Polyelectrolyte Brush
on Nanoporous Membrane
Y. Ito*
Graduate School of Material Science, NAIST
This is an abstract
for a poster to be presented at the
Fifth
Foresight Conference on Molecular Nanotechnology.
The full paper is available here.
Various types of nanoporous materials have been developed.
Here polyelectrolyte brushes were grafted on a nanoporous
membrane to regulate the substance permeation through the pores
in response to pH, temperature, oxireduction, or
photo-irradiation. The conformation of polyelectrolyte chain is
dependent upon the environmental conditions. In the case of
poly(acrylic acid) grafting, the polymer chain is protonated and
contracted in the regions of low pH; it is de-protonated and
extended in regions of high pH. Therefore, the size of each pore,
and thus the permeability through the membrane could be rapidly
regualted by changing the pH change because the brush chains
directly contact with environment.
In order to graft the polyelectrolyte chains to the surface,
track-etch porous polycarbonate membrane (average pore diameter,
200 nm) was glow-discharged and poly(acrylic acid) was
graft-polymerized on the membrane surface. The water permeation
rate through the grafted membrane was high at low pH, but was
reduced at neutral pH. These changes in permeation were
reversible upon additional pH changes. To clarify the mechanism
of permeability regulation of the polyelectrolyte brush system,
an atomic force microscope was used to make and in situ
observation of pore shape in an aqueous solution.
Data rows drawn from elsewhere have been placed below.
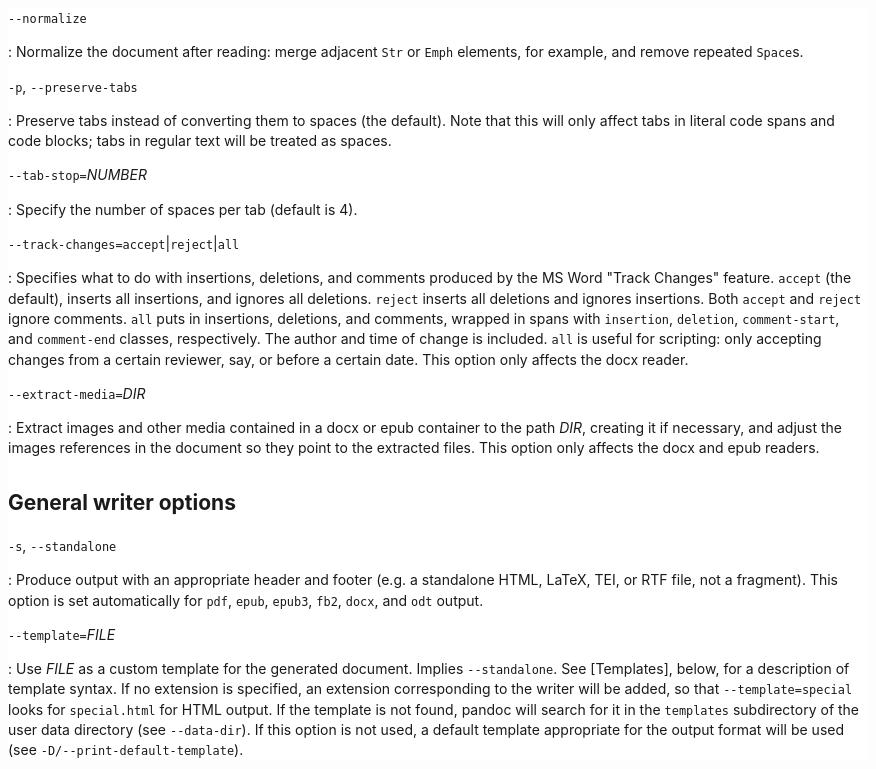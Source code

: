 `--normalize`

:   Normalize the document after reading:  merge adjacent
    `Str` or `Emph` elements, for example, and remove repeated `Space`s.

`-p`, `--preserve-tabs`

:   Preserve tabs instead of converting them to spaces (the default).
    Note that this will only affect tabs in literal code spans and code
    blocks; tabs in regular text will be treated as spaces.

`--tab-stop=`*NUMBER*

:   Specify the number of spaces per tab (default is 4).

`--track-changes=accept`|`reject`|`all`

:   Specifies what to do with insertions, deletions, and comments
    produced by the MS Word "Track Changes" feature.  `accept` (the
    default), inserts all insertions, and ignores all
    deletions. `reject` inserts all deletions and ignores
    insertions. Both `accept` and `reject` ignore comments. `all` puts
    in insertions, deletions, and comments, wrapped in spans with
    `insertion`, `deletion`, `comment-start`, and `comment-end`
    classes, respectively. The author and time of change is
    included. `all` is useful for scripting: only accepting changes
    from a certain reviewer, say, or before a certain date. This
    option only affects the docx reader.

`--extract-media=`*DIR*

:   Extract images and other media contained in a docx or epub container
    to the path *DIR*, creating it if necessary, and adjust the images
    references in the document so they point to the extracted files.
    This option only affects the docx and epub readers.

[`pandocfilters`]: https://github.com/jgm/pandocfilters
[PHP]: https://github.com/vinai/pandocfilters-php
[perl]: https://metacpan.org/pod/Pandoc::Filter
[javascript/node.js]: https://github.com/mvhenderson/pandoc-filter-node

General writer options
----------------------

`-s`, `--standalone`

:   Produce output with an appropriate header and footer (e.g. a
    standalone HTML, LaTeX, TEI, or RTF file, not a fragment).  This option
    is set automatically for `pdf`, `epub`, `epub3`, `fb2`, `docx`, and `odt`
    output.

`--template=`*FILE*

:   Use *FILE* as a custom template for the generated document. Implies
    `--standalone`. See [Templates], below, for a description
    of template syntax. If no extension is specified, an extension
    corresponding to the writer will be added, so that `--template=special`
    looks for `special.html` for HTML output.  If the template is not
    found, pandoc will search for it in the `templates` subdirectory of
    the user data directory (see `--data-dir`). If this option is not used,
    a default template appropriate for the output format will be used (see
    `-D/--print-default-template`).


[Markdown]: http://daringfireball.net/projects/markdown/
[CommonMark]: http://commonmark.org
[PHP Markdown Extra]: https://michelf.ca/projects/php-markdown/extra/
[GitHub-Flavored Markdown]: https://help.github.com/articles/github-flavored-markdown/
[MultiMarkdown]: http://fletcherpenney.net/multimarkdown/
[reStructuredText]: http://docutils.sourceforge.net/docs/ref/rst/introduction.html
[S5]: http://meyerweb.com/eric/tools/s5/
[Slidy]: http://www.w3.org/Talks/Tools/Slidy/
[Slideous]: http://goessner.net/articles/slideous/
[HTML]: http://www.w3.org/html/
[HTML5]: http://www.w3.org/TR/html5/
[XHTML]: http://www.w3.org/TR/xhtml1/
[LaTeX]: http://latex-project.org
[`beamer`]: https://ctan.org/pkg/beamer
[Beamer User's Guide]: http://ctan.math.utah.edu/ctan/tex-archive/macros/latex/contrib/beamer/doc/beameruserguide.pdf
[ConTeXt]: http://contextgarden.net/
[RTF]: http://en.wikipedia.org/wiki/Rich_Text_Format
[DocBook]: http://docbook.org
[txt2tags]: http://txt2tags.org
[EPUB]: http://idpf.org/epub
[OPML]: http://dev.opml.org/spec2.html
[OpenDocument]: http://opendocument.xml.org
[ODT]: http://en.wikipedia.org/wiki/OpenDocument
[Textile]: http://redcloth.org/textile
[MediaWiki markup]: https://www.mediawiki.org/wiki/Help:Formatting
[DokuWiki markup]: https://www.dokuwiki.org/dokuwiki
[TWiki markup]: http://twiki.org/cgi-bin/view/TWiki/TextFormattingRules
[Haddock markup]: https://www.haskell.org/haddock/doc/html/ch03s08.html
[groff man]: http://developer.apple.com/DOCUMENTATION/Darwin/Reference/ManPages/man7/groff_man.7.html
[Haskell]: https://www.haskell.org
[GNU Texinfo]: http://www.gnu.org/software/texinfo/
[Emacs Org mode]: http://orgmode.org
[AsciiDoc]: http://www.methods.co.nz/asciidoc/
[DZSlides]: http://paulrouget.com/dzslides/
[Word docx]: http://www.microsoft.com/interop/openup/openxml/default.aspx
[PDF]: https://www.adobe.com/pdf/
[reveal.js]: http://lab.hakim.se/reveal-js/
[FictionBook2]: http://www.fictionbook.org/index.php/Eng:XML_Schema_Fictionbook_2.1
[InDesign ICML]: https://www.adobe.com/content/dam/Adobe/en/devnet/indesign/cs55-docs/IDML/idml-specification.pdf
[TEI Simple]: https://github.com/TEIC/TEI-Simple
[`iconv`]: http://www.gnu.org/software/libiconv/
[`amsfonts`]: https://ctan.org/pkg/amsfonts
[`amsmath`]: https://ctan.org/pkg/amsmath
[`lm`]: https://ctan.org/pkg/lm
[`ifxetex`]: https://ctan.org/pkg/ifxetex
[`ifluatex`]: https://ctan.org/pkg/ifluatex
[`eurosym`]: https://ctan.org/pkg/eurosym
[`listings`]: https://ctan.org/pkg/listings
[`fancyvrb`]: https://ctan.org/pkg/fancyvrb
[`longtable`]: https://ctan.org/pkg/longtable
[`booktabs`]: https://ctan.org/pkg/booktabs
[`graphicx`]: https://ctan.org/pkg/graphicx
[`grffile`]: https://ctan.org/pkg/grffile
[`geometry`]: https://ctan.org/pkg/geometry
[`setspace`]: https://ctan.org/pkg/setspace
[`xecjk`]: https://ctan.org/pkg/xecjk
[`hyperref`]: https://ctan.org/pkg/hyperref
[`ulem`]: https://ctan.org/pkg/ulem
[`babel`]: https://ctan.org/pkg/babel
[`bidi`]: https://ctan.org/pkg/bidi
[`mathspec`]: https://ctan.org/pkg/mathspec
[`polyglossia`]: https://ctan.org/pkg/polyglossia
[`fontspec`]: https://ctan.org/pkg/fontspec
[`upquote`]: https://ctan.org/pkg/upquote
[`microtype`]: https://ctan.org/pkg/microtype
[`csquotes`]: https://ctan.org/pkg/csquotes
[`natbib`]: https://ctan.org/pkg/natbib
[`biblatex`]: https://ctan.org/pkg/biblatex
[`bibtex`]: https://ctan.org/pkg/bibtex
[`biber`]: https://ctan.org/pkg/biber
[TeX Live]: http://www.tug.org/texlive/
[Dublin Core elements]: http://dublincore.org/documents/dces/
[ISO 8601 format]: http://www.w3.org/TR/NOTE-datetime
[MathML]: http://www.w3.org/Math/
[LaTeXMathML]: http://math.etsu.edu/LaTeXMathML/
[jsMath]: http://www.math.union.edu/~dpvc/jsmath/
[MathJax]: https://www.mathjax.org
[gladTeX]: http://ans.hsh.no/home/mgg/gladtex/
[mimeTeX]: http://www.forkosh.com/mimetex.html
[KaTeX]: https://github.com/Khan/KaTeX
[^subtitle]: To make `subtitle` work with other LaTeX
[BCP 47]: https://tools.ietf.org/html/bcp47
[Unicode Bidirectional Algorithm]: http://www.w3.org/International/articles/inline-bidi-markup/uba-basics
[reveal.js configuration options]: https://github.com/hakimel/reveal.js#configuration
[`article`]: https://ctan.org/pkg/article
[`report`]: https://ctan.org/pkg/report
[`book`]: https://ctan.org/pkg/book
[KOMA-Script]: https://ctan.org/pkg/koma-script
[`memoir`]: https://ctan.org/pkg/memoir
[predefined LaTeX colors]: https://en.wikibooks.org/wiki/LaTeX/Colors#Predefined_colors
[LaTeX Font Catalogue]: http://www.tug.dk/FontCatalogue/
[`mathpazo`]: https://ctan.org/pkg/mathpazo
[LaTeX font encodings]: https://ctan.org/pkg/encguide
[ConTeXt Paper Setup]: http://wiki.contextgarden.net/PaperSetup
[ConTeXt Layout]: http://wiki.contextgarden.net/Layout
[ConTeXt Font Switching]: http://wiki.contextgarden.net/Font_Switching
[ConTeXt Color]: http://wiki.contextgarden.net/Color
[ConTeXt Headers and Footers]: http://wiki.contextgarden.net/Headers_and_Footers
[ConTeXt Indentation]: http://wiki.contextgarden.net/Indentation
[`setupwhitespace`]: http://wiki.contextgarden.net/Command/setupwhitespace
[`setupinterlinespace`]: http://wiki.contextgarden.net/Command/setupinterlinespace
[`setuppagenumbering`]: http://wiki.contextgarden.net/Command/setuppagenumbering
[pandoc-templates]: https://github.com/jgm/pandoc-templates
[^2]:  The point of this rule is to ensure that normal paragraphs
[^3]:  I have been influenced by the suggestions of [David Wheeler](http://www.justatheory.com/computers/markup/modest-markdown-proposal.html).
[^4]:  This scheme is due to Michel Fortin, who proposed it on the
[Emacs table mode]: http://table.sourceforge.net/
[PHP Markdown Extra tables]: https://michelf.ca/projects/php-markdown/extra/#table
[interpreted text role `:math:`]: http://docutils.sourceforge.net/docs/ref/rst/roles.html#math
[^5]: This feature is not yet implemented for RTF, OpenDocument, or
The presence of
pore was observed at low pH, but not at high pH. Thus the
polyelectrolyte grafts behave like a gate to open and close the
pores. In addition, in this system, the change in permeability
change occurred within several seconds of pH change. The
polyelectrolyte brushes were put in direct contact with their
environment; this allowed them to respond quickly.
*Corresponding Address:
Yoshihiro Ito, Graduate School of Material Science, NAIST, 8916-5
Takayama-cho, Ikoma 630-01, JAPAN, ph: +81-743-72-5903,
fax:+81-743-72-5903, email: [email protected]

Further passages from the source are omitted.